This bill of lading states that some of the packages or part of the container were not in good conditions e.g. damaged.
IMPORTANCE OF THE BILL OF LADING
It is the semi – negotiable instruments being a document of little of goods
It acknowledges the receipts of goods on board or ship
It is a proof of a contract between the shipping company and exporter of the goods which covers all terms of contract of at freight between the two parties
It provides the information to be interested parties as it disclose many details of goods
6. Certificate of origin.
− This state the original place of production.
− This supplies because some country have natural agreement to charge or to charge less customs duties on goods imported from one to another.
7. Letter of hypothecation.
Is a letter from an exporter to his bank authorizing the bank to sell goods being exported for the best possible price if the bank can not obtain payment on a bill of exchange.
8. Certificate of insurance.
Is usually enclosed together with the other documents assures interested parties tat the goods have properly insured.
9. Packing list.
This is a document written by the supplier to the buyer of the goods informing the buyer of the goods and specification of the packing materials of packages given to the transporter.
10. The indent.
This Is a form of order which is sent to the foreign agents for goods to be imported.
It states the exact details of goods requiring date of delivery, methods of packing quantity of goods , quality of goods the price at which the importer is willing to pay etc.
11. Letter of credit
It is a documents issued by the importer by the importer bank in favour of the foreign dealer (seller ). It contains an undertaking by the bank concerned that the bill of exchange drawn by the foreign dealer on the importer will be honoured on presentation to the extent of the amount specified in the letter of credit.
INTERNATIONAL COMMERCIAL TERMS (INCOTERMS)
Quotation for the goods imported
The quotation of goods is a reply to an inquiry mad by the importer special terms called “incoterms” are used in quotation of price in international trade
These terms include:
EX-WORKS
Price is quoted just when the buyer has to incur all expenses from the place of the producer up to his place of business.
F.O.R ( FREE ON RAIL ) OR F.O.T (FREE ON TRUCK)
Price include all expenses until the goods are loaded on rail or truck the buyer has to pay all subsequent expenses until the goods reach his premises.
FREE ON DOCK (F.O.D)
The price quoted include ex factory price plus all charges until the goods are delivered at the dock.

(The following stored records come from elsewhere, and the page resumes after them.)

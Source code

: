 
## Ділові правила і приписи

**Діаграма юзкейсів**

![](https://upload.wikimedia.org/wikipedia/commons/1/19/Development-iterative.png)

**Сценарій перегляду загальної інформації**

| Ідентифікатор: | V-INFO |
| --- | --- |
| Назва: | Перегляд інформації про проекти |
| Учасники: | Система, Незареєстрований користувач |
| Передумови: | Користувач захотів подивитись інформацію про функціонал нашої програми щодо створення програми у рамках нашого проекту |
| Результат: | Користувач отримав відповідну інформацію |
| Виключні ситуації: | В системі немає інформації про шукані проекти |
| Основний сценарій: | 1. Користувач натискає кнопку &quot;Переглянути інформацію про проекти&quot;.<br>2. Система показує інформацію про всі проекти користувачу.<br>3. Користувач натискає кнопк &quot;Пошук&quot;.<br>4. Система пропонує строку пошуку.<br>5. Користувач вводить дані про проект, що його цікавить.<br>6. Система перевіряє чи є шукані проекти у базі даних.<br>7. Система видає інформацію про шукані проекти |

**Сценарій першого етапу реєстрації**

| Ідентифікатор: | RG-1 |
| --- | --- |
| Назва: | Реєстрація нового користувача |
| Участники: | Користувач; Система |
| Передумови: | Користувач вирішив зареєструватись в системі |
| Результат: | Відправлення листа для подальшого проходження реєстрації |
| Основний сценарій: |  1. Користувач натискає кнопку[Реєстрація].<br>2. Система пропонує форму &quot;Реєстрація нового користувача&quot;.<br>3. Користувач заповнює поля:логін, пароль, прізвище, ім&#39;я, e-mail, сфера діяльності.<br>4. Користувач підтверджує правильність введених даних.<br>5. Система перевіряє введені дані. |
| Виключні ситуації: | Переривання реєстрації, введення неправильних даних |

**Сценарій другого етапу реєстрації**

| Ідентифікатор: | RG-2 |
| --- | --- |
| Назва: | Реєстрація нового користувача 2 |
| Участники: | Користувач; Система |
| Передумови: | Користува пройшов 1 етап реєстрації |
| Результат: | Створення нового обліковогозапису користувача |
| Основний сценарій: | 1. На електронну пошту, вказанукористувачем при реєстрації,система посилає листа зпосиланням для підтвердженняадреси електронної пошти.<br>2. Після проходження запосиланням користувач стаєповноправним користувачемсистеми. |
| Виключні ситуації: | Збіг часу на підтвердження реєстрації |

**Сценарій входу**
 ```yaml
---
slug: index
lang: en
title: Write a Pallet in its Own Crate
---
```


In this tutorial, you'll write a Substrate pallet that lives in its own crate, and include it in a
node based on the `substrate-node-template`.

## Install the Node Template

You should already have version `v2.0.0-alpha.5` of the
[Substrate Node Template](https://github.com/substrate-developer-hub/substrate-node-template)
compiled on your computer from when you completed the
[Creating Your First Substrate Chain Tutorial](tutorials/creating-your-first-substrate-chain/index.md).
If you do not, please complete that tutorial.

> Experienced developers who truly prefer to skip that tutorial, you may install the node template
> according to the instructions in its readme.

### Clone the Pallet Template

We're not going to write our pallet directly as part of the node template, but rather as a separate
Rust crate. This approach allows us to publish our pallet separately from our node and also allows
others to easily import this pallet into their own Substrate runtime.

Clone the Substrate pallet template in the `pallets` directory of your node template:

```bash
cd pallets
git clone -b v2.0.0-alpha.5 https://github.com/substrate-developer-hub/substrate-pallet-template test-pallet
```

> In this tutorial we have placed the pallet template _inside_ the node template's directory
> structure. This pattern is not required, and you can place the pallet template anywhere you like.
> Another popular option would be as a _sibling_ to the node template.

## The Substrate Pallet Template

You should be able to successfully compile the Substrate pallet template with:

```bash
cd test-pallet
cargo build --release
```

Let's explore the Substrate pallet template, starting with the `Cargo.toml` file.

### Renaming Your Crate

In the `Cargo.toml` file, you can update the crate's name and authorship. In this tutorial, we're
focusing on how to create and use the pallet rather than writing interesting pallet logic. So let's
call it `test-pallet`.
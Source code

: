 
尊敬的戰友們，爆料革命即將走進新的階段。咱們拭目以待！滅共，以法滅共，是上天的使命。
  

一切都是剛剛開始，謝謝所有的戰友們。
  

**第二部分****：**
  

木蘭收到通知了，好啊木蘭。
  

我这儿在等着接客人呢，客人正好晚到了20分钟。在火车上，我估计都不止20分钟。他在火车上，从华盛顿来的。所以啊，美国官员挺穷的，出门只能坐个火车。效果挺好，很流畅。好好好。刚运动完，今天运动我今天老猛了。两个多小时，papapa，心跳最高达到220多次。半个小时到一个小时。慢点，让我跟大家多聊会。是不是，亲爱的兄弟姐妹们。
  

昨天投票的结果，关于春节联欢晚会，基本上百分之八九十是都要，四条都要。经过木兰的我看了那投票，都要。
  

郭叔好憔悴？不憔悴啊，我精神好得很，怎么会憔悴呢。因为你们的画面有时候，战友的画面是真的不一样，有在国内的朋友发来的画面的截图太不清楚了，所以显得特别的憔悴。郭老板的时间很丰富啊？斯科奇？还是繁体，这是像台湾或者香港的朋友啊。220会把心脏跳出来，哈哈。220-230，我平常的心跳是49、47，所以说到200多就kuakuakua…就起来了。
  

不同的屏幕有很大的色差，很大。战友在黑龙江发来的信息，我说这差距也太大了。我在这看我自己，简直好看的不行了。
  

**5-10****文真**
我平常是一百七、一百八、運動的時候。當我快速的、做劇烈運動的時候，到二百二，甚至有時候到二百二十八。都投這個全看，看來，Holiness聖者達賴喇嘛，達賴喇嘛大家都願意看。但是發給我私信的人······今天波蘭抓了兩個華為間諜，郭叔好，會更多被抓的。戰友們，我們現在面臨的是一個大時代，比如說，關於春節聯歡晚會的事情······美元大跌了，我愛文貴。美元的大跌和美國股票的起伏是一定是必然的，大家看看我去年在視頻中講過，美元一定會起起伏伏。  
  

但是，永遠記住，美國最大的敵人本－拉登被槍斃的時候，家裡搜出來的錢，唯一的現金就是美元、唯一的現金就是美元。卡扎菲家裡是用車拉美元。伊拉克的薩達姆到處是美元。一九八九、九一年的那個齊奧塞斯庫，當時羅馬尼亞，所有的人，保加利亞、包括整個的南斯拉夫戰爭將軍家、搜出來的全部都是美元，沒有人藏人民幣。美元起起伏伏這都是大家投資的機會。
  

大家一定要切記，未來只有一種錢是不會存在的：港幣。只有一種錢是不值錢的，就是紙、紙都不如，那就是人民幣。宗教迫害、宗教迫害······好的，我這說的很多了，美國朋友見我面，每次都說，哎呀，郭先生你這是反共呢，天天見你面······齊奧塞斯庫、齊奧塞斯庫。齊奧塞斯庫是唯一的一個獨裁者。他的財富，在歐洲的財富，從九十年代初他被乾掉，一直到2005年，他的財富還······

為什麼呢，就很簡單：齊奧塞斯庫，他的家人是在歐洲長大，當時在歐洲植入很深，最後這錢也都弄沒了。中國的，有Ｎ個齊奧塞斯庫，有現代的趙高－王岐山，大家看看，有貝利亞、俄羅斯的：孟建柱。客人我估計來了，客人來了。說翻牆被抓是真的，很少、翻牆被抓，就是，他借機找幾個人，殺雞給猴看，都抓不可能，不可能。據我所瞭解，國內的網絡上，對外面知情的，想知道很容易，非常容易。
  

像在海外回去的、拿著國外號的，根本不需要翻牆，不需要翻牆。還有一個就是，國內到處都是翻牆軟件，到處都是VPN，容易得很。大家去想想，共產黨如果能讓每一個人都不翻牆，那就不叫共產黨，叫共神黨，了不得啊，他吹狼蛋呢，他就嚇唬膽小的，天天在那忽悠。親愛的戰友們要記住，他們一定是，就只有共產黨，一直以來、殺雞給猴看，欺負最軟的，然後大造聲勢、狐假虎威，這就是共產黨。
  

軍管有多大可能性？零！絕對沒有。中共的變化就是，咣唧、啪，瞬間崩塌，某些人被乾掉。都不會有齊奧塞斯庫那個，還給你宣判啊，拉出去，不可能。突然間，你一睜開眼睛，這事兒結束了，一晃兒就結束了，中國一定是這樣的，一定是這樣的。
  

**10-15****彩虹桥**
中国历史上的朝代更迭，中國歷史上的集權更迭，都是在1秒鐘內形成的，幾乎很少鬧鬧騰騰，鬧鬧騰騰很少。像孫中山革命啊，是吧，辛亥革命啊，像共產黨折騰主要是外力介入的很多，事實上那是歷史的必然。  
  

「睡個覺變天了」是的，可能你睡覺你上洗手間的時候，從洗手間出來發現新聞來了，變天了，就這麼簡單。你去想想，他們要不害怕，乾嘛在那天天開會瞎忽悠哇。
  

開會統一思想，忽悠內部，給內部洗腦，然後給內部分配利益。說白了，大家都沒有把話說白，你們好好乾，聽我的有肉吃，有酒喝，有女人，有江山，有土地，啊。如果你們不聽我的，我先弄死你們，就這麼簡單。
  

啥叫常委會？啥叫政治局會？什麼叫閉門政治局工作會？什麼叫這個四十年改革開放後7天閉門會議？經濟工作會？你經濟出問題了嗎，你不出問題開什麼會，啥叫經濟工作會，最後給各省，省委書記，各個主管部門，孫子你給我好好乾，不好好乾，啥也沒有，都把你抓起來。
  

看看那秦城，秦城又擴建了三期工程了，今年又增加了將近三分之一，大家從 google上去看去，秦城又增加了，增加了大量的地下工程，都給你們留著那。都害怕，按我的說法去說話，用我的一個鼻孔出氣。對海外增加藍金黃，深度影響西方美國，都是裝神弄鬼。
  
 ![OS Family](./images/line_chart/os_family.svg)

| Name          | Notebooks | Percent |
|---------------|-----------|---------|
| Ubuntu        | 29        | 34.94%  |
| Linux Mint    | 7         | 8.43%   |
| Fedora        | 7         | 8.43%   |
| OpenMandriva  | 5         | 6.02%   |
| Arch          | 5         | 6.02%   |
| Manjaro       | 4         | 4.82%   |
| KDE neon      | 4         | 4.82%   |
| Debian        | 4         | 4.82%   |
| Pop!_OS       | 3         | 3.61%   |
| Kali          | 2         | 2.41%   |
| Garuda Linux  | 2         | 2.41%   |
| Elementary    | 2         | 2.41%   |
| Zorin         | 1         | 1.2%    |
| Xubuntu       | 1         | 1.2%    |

It include all other subsequent charge like dock.
FREE ALONG THE SHIP (F.A.S)
The price quoted include all charges until the goods are placed at the side of the ship but any other charge of loading etc are excluded.
FREE ON BOARD (F.O.B)
The exporter incur all the risk involved in the transportation of goods until they are loaded into the ship the importer takes over from that point
COST AND FREIGHT (C.F)
The exporter incur all cost involved in transportation of the goods until the port of destination the importer doesn’t pay for the insurance.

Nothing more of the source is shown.